1984年ロサンゼルス五輪は、日本がボイコットした80年モスクワ幻の代表組が雪辱の炎を燃やした大会としても記憶される。柔道の山下泰裕、マラソンの瀬古利彦と並ぶ日本の顔として、4年越しの舞台に立ったのがレスリングの富山英明(当時26歳)だった。

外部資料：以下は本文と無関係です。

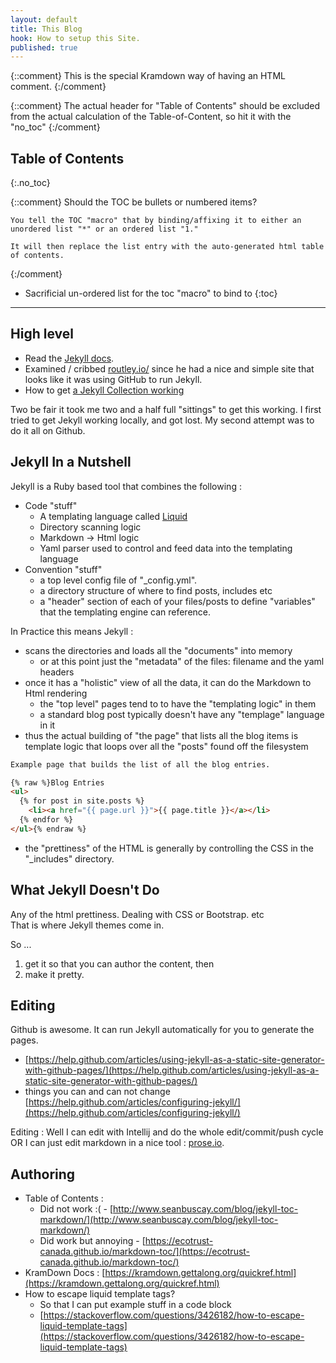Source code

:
 ```yaml
---
layout: default
title: This Blog
hook: How to setup this Site.
published: true
---
```

{::comment} This is the special Kramdown way of having an HTML comment. {:/comment}

{::comment} The actual header for "Table of Contents" should be excluded from the actual calculation of the Table-of-Content, so hit it with the "no_toc" {:/comment}
## Table of Contents
{:.no_toc} 

{::comment}
	Should the TOC be bullets or numbered items?  

	You tell the TOC "macro" that by binding/affixing it to either an unordered list "*" or an ordered list "1." 

	It will then replace the list entry with the auto-generated html table of contents.
{:/comment}

* Sacrificial un-ordered list for the toc "macro" to bind to
{:toc}

---

## High level

* Read the [Jekyll docs](https://jekyllrb.com/).
* Examined / cribbed [routley.io/](https://routley.io/) since he had a nice and simple site that looks like it was using GitHub to run Jekyll.
* How to get [a Jekyll Collection working](https://www.sitepoint.com/getting-started-jekyll-collections/)

Two be fair it took me two and a half full "sittings" to get this working.   I first tried to get Jekyll working locally, and got lost.  My second attempt was to do it all on Github.

## Jekyll In a Nutshell

Jekyll is a Ruby based tool that combines the following :
* Code "stuff"
	* A templating language called [Liquid](https://jekyllrb.com/docs/templates/)
    * Directory scanning logic
    * Markdown -> Html logic
    * Yaml parser used to control and feed data into the templating language
* Convention "stuff"
	* a top level config file of "_config.yml".
    * a directory structure of where to find posts, includes etc
    * a "header" section of each of your files/posts to define "variables" that the templating engine can reference.
       
In Practice this means Jekyll :
* scans the directories and loads all the "documents" into memory
	* or at this point just the "metadata" of the files: filename and the yaml headers 
* once it has a "holistic" view of all the data, it can do the Markdown to Html rendering
	* the "top level" pages tend to to have the "templating logic" in them
	* a standard blog post typically doesn't have any "templage" language in it
* thus the actual building of "the page" that lists all the blog items is template logic that loops over all the "posts" found off the filesystem

```html
Example page that builds the list of all the blog entries.

{% raw %}Blog Entries
<ul>
  {% for post in site.posts %}
    <li><a href="{{ page.url }}">{{ page.title }}</a></li>
  {% endfor %}
</ul>{% endraw %}
```
* the "prettiness" of the HTML is generally by controlling the CSS in the "_includes" directory.

## What Jekyll Doesn't Do

Any of the html prettiness.   Dealing with CSS or Bootstrap. etc   
That is where Jekyll themes come in.

So ...
1. get it so that you can author the content, then 
2. make it pretty.

## Editing

Github is awesome.  It can run Jekyll automatically for you to generate the pages.
* [https://help.github.com/articles/using-jekyll-as-a-static-site-generator-with-github-pages/](https://help.github.com/articles/using-jekyll-as-a-static-site-generator-with-github-pages/)
* things you can and can not change [https://help.github.com/articles/configuring-jekyll/](https://help.github.com/articles/configuring-jekyll/)

Editing : Well I can edit with Intellij and do the whole edit/commit/push cycle OR I can just edit markdown in a nice tool : [prose.io](http://prose.io/#about).

## Authoring

- Table of Contents : 
	- Did not work :( - [http://www.seanbuscay.com/blog/jekyll-toc-markdown/](http://www.seanbuscay.com/blog/jekyll-toc-markdown/)
    - Did work but annoying - [https://ecotrust-canada.github.io/markdown-toc/](https://ecotrust-canada.github.io/markdown-toc/)
- KramDown Docs :  [https://kramdown.gettalong.org/quickref.html](https://kramdown.gettalong.org/quickref.html)
- How to escape liquid template tags?
	- So that I can put example stuff in a code block
    - [https://stackoverflow.com/questions/3426182/how-to-escape-liquid-template-tags](https://stackoverflow.com/questions/3426182/how-to-escape-liquid-template-tags)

78、79年と世界選手権を連覇した天才レスラーが待ち望んだ五輪。そのうれしさを抑えきれなかったのか、開会式に当時禁止されていたカメラを持ち込んだ。これが日本オリンピック委員会(JOC)で問題とされ、一時は強制送還も取り沙汰された。わび状を書いて最悪の事態は免れたという。

そんなお騒がせもどこ吹く風、ひとたびマットに上がれば富山はやっぱり日本の誇る最強レスラーだった。予選を無敗で勝ち上がり、迎えた8月11日の男子フリースタイル57キロ級決勝。地元の大声援を受けたデービス(米国)からローリングなどで次々とポイントを奪う快勝だった。現地に応援に駆けつけたフィアンセらの前で首から提げた金メダル。「人生最高の日」に豪快な男の頬を感激の涙がつたった。